Wednesday, March 13, 2013

Reel Life

March 13, 2013

Doug and I watched Freakonomics tonight--a movie I have been interested in since I read the book a few years ago.  Fascinating stuff.  I will say, however, that if you've read the book, you could probably go ahead and pass on the movie, since it's not so much beautifully or artfully telling a story as it is stringing together vignettes and anecdotes that question societal assumptions.  These vignettes, which use statistics and social constructs to illuminate flaws in cause/effect thinking in our world, are engagingly presented in the book--enough so that the visual representation in the film doesn't particularly further illuminate the ideas presented there.  (That being said, if you haven't read the book, and don't intend to do so, by all means, watch the movie.  It's really interesting to think about 'truth' is spun, either purposefully or inadvertently.)

Watching the movie, however, did get me thinking about some of the other documentaries that I've watched over the years that I've really enjoyed.  I went through a period of time when I sought out all kinds of documentaries.  I'm sure during that time there were many I don't remember right now off the top of my head, so my list here is not by any means comprehensive.  I'm sure I'll leave some fantastic ones off the list that I've seen, and of course there are several more that are on my To-Watch list that I simply haven't found the time for yet--but I will.

Murderball--a moving and riveting look at a man whose tragic car accident leaves him a paraplegic.  Sound weepy and sad?  Not in the least.  Zupan, the central figure, is an imposing and charismatic man who is part of a highly competitive wheelchair rugby team.

2.  Spellbound--Many of my friends hear that my husband and I watch the Scripps Spelling Bee each year, glued to the three days of coverage, and they attribute the draw to the fact that I'm an English teacher.  Who else could possibly be interested in a spelling bee, after all?  I defy you to watch the documentary Spellbound, which follows contestants and their families during one season of the Scripps Bee, and not tune in the following year.  The kids, quirky and funny and unique, have wonderful personalities that really have you rooting for the finalists at the end.

3.  The Seven Up Series--a social documentary that follows fourteen children of varying classes and backgrounds and then revisits them each seven years in a new installment of the documentary series.  We see these children grow through elementary, secondary, college, career and family.  The series explores the way in which social class and family background determine one's path in life.  The latest installment, which I have not yet watched, is 56 Up.  Thus far, only one of the subjects has dropped out of the project.

4.  March of the Penguins--I don't care too much for birds, and cold weather--especially arctic weather--is even more unappealing.  Despite this, March of the Penguins was a wonderful film to share with my daughter.  We see the lives of these penguins, who are social, communal creatures in a way that makes us feel connected to them and empathetic to their difficult existence.

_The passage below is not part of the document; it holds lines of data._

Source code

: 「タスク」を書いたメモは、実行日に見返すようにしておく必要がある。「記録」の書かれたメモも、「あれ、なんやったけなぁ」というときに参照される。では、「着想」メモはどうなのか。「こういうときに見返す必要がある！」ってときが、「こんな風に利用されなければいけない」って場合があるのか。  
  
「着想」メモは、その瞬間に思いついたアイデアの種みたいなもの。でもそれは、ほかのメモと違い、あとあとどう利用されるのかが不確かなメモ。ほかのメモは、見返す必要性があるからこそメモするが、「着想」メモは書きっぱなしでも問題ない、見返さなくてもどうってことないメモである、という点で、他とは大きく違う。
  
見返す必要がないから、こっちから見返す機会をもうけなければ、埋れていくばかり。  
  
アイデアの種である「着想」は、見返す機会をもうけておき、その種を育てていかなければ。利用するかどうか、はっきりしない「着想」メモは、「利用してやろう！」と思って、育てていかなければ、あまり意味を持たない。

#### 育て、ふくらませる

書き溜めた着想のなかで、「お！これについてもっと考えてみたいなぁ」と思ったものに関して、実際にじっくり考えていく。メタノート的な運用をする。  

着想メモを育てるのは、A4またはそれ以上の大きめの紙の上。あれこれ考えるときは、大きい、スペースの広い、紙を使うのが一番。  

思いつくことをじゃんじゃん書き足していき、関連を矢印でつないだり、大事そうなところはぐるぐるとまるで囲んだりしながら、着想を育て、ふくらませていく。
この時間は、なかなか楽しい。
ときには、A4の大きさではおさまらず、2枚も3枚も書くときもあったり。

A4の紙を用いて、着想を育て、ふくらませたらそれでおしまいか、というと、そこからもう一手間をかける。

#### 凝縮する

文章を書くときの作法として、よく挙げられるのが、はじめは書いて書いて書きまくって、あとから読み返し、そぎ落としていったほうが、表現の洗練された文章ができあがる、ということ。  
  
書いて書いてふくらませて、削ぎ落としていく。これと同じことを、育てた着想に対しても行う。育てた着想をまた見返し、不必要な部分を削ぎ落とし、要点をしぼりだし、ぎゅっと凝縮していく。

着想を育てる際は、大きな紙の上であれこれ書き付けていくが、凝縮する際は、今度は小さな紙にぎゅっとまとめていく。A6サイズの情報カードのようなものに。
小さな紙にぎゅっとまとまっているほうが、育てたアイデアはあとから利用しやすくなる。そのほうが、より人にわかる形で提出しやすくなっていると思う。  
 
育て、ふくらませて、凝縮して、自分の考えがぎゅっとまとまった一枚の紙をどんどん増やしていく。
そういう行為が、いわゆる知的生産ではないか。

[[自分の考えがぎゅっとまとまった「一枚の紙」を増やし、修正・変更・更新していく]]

5.  Super Size Me--Morgan Spurlock takes on thirty days of a McDonald's exclusive diet to illustrate the negative health effects on the body.  His physician keeps close tabs on him throughout, because the assumption is that this kind of a diet is bound to be potentially dangerous.  And it is.  Suffice it to say that after watching the movie, my husband quit McDonald's cold turkey, and hasn't been back in the several years since.

6.  Sicko--Love him or hate him, Michael Moore has a way of bringing attention to his subject matter.  In this one, he takes on the way we mete out health care in the United States, in contrast to the cost and access available in other countries.  Illuminating.

7.  Bowling for Columbine--Another Michael Moore film that takes on our relationship with guns and assumptions about the culture of violence in the United States.

8.  Searching for Sugarman--an Oscar winner this year about the search for a musician presumed dead, according to the mythology surrounding him.  Although he languished in relative obscurity here in the United States, his music became the anthem of a generation a world away.

9.  The That's Entertainment Series--There are three of these, and truth be told, the best one is the first, while the two follow-up installments appear to merely try to carry on the feel-good atmosphere of the first.  That's Entertainment is a love song to MGM studios to celebrate their 50th anniversary, and it brings together clips from the heyday of the MGM big production numbers and Hollywood sweetheart stars from the early years.  As a movie lover, it was a must-see for me.

10.  That's Dancing--The 80's saw a companion to That's Entertainment that focused on dancing in the movies from the early days to contemporary films. From Astaire to Michael Jackson, fancy footwork abounds.

11.  King of Kong--It's Spellbound for the arcade video game world.  You can't look away.